People took to the streets of London, Edinburgh, Cambridge, Newcastle, York, Nottingham, Cardiff, Reading, Liverpool and Birmingham on Saturday as Gibraltar’s MEPs joined protestors in Bristol.
“I completely refute the idea that we had a referendum therefore that piece of policy uniquely is set in stone,” Ms Girling said.
“I really get fed up with people telling me I’m anti-democratic and that I’m a traitor and all these sorts of things because nothing could be further from the truth.”
“I’m a true patriot, I believe in the UK but I also believe in the European Union,” she added.
Asked why she thinks people voted to leave the European Union, Ms Girling said she thought people had a “very inflated view of what it means financially”, explaining that the total budget of the EU is 130 billion Euros compared with the UK Government’s budget of between 700-800 billion Euros.
“I don’t think it was ever demonstrated what the ordinary person is going to get out of leaving, I still don’t see it, I still don’t see what the advantages are.”

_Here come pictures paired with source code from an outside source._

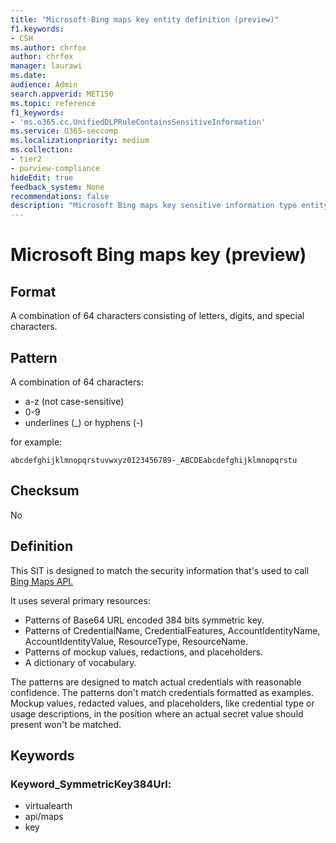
 ```yaml
---
title: "Microsoft Bing maps key entity definition (preview)"
f1.keywords:
- CSH
ms.author: chrfox
author: chrfox
manager: laurawi
ms.date:
audience: Admin
search.appverid: MET150
ms.topic: reference
f1_keywords:
- 'ms.o365.cc.UnifiedDLPRuleContainsSensitiveInformation'
ms.service: O365-seccomp
ms.localizationpriority: medium
ms.collection:
- tier2
- purview-compliance
hideEdit: true
feedback_system: None
recommendations: false
description: "Microsoft Bing maps key sensitive information type entity definition."
---
```


# Microsoft Bing maps key (preview)

## Format

A combination of 64 characters consisting of letters, digits, and special characters.

## Pattern

A combination of 64 characters:

- a-z (not case-sensitive)
- 0-9
- underlines (_) or hyphens (-)

for example:

`abcdefghijklmnopqrstuvwxyz0123456789-_ABCDEabcdefghijklmnopqrstu`

## Checksum

No

## Definition

This SIT is designed to match the security information that's used to call [Bing Maps API.](/bingmaps/getting-started/bing-maps-dev-center-help/getting-a-bing-maps-key) 

It uses several primary resources:

- Patterns of Base64 URL encoded 384 bits symmetric key.
- Patterns of CredentialName, CredentialFeatures, AccountIdentityName, AccountIdentityValue, ResourceType, ResourceName.
- Patterns of mockup values, redactions, and placeholders.
- A dictionary of vocabulary.

The patterns are designed to match actual credentials with reasonable confidence. The patterns don't match credentials formatted as examples. Mockup values, redacted values, and placeholders, like credential type or usage descriptions, in the position where an actual secret value should present won't be matched.

## Keywords

### Keyword_SymmetricKey384Url:

- virtualearth
- api/maps
- key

Conservative, Ms Girling said she was not a “great lover” of referenda in representative democracies but asserted that the final deal between the EU and the UK should be put to the public.
“It’s a much more definitive vote if we have a vote on the deal because at least we all fully understand what we’re voting for.”
Ms Girling asked Prime Minister Theresa May to “please think again” about plans to press ahead with a ‘hard Brexit’, and to “think about how we might negotiate a Brexit which would heal divisions”.
She underscored that she was not saying that people did not know what they were doing when they voted to leave but added that “they didn’t have the information”.
Ms Girling recently expressed disappointment in having the Conservative whip withdrawn for supporting a resolution in the European Parliament in Strasbourg to block Brexit talks moving forward.
She described the decision to remove the whip as “totally unnecessary” and cited how she had been a member of the party for 40 years.
“I don’t really know what happens next,” she said.
Ms Scott Cato said the UK’s economy is “totally entwined” with the EU and flagged how “an awful lot of people right across the country” will be damaged in different ways as a result of Brexit.